Fast Peer Adaptation with Context-aware Exploration

Long Ma,Yuanfei Wang,Fangwei Zhong,Song-Chun Zhu,Yizhou Wang
2024-08-09
Abstract:Fast adapting to unknown peers (partners or opponents) with different strategies is a key challenge in multi-agent games. To do so, it is crucial for the agent to probe and identify the peer's strategy efficiently, as this is the prerequisite for carrying out the best response in adaptation. However, exploring the strategies of unknown peers is difficult, especially when the games are partially observable and have a long horizon. In this paper, we propose a peer identification reward, which rewards the learning agent based on how well it can identify the behavior pattern of the peer over the historical context, such as the observation over multiple episodes. This reward motivates the agent to learn a context-aware policy for effective exploration and fast adaptation, i.e., to actively seek and collect informative feedback from peers when uncertain about their policies and to exploit the context to perform the best response when confident. We evaluate our method on diverse testbeds that involve competitive (Kuhn Poker), cooperative (PO-Overcooked), or mixed (Predator-Prey-W) games with peer agents. We demonstrate that our method induces more active exploration behavior, achieving faster adaptation and better outcomes than existing methods.
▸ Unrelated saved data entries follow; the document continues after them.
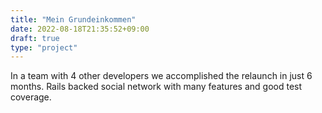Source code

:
 ```yaml
---
title: "Mein Grundeinkommen"
date: 2022-08-18T21:35:52+09:00
draft: true
type: "project"
---
```

In a team with 4 other developers we accomplished the relaunch in just 6 months. Rails backed social network with many features and good test coverage.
Artificial Intelligence,Machine Learning,Multiagent Systems
What problem does this paper attempt to address?
### Problems the Paper Attempts to Solve The paper primarily addresses the issue of how to quickly adapt to unknown opponents (partners or adversaries) in multi-agent games. Specifically: 1. **Rapid Adaptation Challenge**: In multi-agent games, agents need to quickly identify and adapt to opponents or partners with different strategies. This requires agents to efficiently probe and recognize the strategies of their opponents and respond optimally based on that recognition. 2. **Exploration in Partially Observable Environments**: Particularly in partially observable and long-duration game environments, exploring opponent strategies becomes especially challenging. The paper proposes a "companion recognition reward" mechanism, which evaluates the agent's recognition of opponent behavior patterns based on historical context (such as observations from multiple games). 3. **Balancing Exploration and Exploitation**: In situations with limited information and no explicit reward signals, agents need to learn to balance short-term information acquisition (exploration) with long-term reward maximization (exploitation). Through the above methods, the paper proposes a method called PACE (Peer Adaptation with Context-aware Exploration), which demonstrates faster adaptation and better results compared to existing methods in various test environments (including competitive, cooperative, and mixed games).